:: About this exercise ::
Look through the records that follow. Copy every line containing the word "intensive".
Record extracts START
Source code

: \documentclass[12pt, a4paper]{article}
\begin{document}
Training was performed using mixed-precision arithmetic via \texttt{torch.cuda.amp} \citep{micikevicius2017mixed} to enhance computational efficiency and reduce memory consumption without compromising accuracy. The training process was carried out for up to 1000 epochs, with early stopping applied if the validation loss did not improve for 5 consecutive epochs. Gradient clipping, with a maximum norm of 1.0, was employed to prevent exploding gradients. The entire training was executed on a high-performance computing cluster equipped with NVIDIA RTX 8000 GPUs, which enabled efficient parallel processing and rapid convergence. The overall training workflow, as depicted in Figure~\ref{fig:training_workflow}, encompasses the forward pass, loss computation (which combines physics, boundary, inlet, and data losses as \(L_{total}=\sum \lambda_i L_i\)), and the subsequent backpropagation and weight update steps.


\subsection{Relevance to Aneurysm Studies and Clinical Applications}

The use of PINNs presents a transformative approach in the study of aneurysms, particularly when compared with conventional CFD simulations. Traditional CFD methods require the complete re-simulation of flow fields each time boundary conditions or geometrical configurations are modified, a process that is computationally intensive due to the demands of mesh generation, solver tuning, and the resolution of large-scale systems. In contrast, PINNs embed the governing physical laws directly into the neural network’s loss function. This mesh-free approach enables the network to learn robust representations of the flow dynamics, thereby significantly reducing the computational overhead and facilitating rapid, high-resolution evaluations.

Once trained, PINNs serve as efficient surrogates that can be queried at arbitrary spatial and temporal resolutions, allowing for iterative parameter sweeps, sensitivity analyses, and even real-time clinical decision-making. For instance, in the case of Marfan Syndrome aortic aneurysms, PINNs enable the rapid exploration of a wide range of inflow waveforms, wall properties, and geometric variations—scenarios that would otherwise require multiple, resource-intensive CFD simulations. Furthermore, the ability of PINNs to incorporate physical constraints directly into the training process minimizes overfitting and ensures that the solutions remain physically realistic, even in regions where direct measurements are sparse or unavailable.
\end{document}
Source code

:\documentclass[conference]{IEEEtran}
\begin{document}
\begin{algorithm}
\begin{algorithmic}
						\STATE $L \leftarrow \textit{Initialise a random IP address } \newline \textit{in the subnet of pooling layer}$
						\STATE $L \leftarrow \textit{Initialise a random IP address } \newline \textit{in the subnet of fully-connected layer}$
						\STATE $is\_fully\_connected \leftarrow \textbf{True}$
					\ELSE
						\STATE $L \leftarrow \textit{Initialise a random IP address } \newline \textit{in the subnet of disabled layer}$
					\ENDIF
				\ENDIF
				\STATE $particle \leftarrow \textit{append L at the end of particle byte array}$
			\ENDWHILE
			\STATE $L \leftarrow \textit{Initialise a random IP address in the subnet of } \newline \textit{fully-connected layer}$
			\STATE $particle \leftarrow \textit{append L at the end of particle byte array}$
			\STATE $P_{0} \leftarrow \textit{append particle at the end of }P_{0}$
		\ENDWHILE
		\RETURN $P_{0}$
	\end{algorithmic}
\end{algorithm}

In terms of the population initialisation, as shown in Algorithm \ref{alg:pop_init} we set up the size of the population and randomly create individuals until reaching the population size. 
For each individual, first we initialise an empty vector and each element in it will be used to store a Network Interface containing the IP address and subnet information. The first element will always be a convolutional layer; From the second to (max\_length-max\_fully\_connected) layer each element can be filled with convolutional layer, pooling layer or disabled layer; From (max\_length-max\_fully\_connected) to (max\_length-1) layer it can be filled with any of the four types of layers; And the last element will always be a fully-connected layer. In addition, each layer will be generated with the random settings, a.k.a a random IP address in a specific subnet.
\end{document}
Record extracts END
:: Output ::
The use of PINNs presents a transformative approach in the study of aneurysms, particularly when compared with conventional CFD simulations. Traditional CFD methods require the complete re-simulation of flow fields each time boundary conditions or geometrical configurations are modified, a process that is computationally intensive due to the demands of mesh generation, solver tuning, and the resolution of large-scale systems. In contrast, PINNs embed the governing physical laws directly into the neural network’s loss function. This mesh-free approach enables the network to learn robust representations of the flow dynamics, thereby significantly reducing the computational overhead and facilitating rapid, high-resolution evaluations.
Once trained, PINNs serve as efficient surrogates that can be queried at arbitrary spatial and temporal resolutions, allowing for iterative parameter sweeps, sensitivity analyses, and even real-time clinical decision-making. For instance, in the case of Marfan Syndrome aortic aneurysms, PINNs enable the rapid exploration of a wide range of inflow waveforms, wall properties, and geometric variations—scenarios that would otherwise require multiple, resource-intensive CFD simulations. Furthermore, the ability of PINNs to incorporate physical constraints directly into the training process minimizes overfitting and ensures that the solutions remain physically realistic, even in regions where direct measurements are sparse or unavailable.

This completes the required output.